What is needed:
Which lines of the entries below include "operation"? List them all.

[[ Available data, beginning ]]

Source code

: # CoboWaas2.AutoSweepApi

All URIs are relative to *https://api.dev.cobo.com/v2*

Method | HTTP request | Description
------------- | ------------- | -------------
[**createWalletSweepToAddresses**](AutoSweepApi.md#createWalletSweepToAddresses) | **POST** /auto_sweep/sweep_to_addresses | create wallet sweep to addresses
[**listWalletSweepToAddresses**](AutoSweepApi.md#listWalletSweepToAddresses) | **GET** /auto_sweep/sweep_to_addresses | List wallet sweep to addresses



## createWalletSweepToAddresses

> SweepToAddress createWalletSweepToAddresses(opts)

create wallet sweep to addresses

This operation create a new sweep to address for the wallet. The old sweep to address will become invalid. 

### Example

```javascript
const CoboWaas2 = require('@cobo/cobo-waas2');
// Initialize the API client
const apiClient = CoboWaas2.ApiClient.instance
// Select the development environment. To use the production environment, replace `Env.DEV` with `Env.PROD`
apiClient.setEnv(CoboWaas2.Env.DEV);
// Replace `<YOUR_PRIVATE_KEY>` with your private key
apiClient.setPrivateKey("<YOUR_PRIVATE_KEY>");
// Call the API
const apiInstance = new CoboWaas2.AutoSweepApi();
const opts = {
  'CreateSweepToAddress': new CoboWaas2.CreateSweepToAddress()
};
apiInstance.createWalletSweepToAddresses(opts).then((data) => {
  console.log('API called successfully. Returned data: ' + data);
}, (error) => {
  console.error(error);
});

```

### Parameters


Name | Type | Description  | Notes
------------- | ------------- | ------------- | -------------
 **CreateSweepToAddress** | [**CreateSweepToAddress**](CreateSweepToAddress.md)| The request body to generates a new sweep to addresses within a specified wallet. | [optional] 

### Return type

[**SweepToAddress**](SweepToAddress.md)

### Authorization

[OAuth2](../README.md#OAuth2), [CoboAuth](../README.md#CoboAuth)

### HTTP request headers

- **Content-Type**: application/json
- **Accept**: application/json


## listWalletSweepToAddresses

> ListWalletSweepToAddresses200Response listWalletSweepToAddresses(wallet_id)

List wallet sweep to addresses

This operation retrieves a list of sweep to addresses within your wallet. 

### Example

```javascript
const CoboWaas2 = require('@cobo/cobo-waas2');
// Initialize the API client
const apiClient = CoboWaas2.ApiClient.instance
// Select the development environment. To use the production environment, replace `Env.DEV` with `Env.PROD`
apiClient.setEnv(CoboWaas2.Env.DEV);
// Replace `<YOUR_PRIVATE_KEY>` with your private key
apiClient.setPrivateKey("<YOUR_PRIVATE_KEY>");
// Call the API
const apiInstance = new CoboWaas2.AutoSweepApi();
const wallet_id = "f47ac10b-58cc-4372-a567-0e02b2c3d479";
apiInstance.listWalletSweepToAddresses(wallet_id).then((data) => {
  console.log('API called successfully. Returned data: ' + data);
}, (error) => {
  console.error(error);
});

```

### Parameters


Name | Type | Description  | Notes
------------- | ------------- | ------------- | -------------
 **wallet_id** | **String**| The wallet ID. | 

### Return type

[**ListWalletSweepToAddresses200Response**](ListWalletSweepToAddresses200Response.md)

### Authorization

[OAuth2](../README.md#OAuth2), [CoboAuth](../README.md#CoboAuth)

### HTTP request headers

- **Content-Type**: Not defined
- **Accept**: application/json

[[ Available data, end ]]

Completed task:
This operation create a new sweep to address for the wallet. The old sweep to address will become invalid. 
This operation retrieves a list of sweep to addresses within your wallet. 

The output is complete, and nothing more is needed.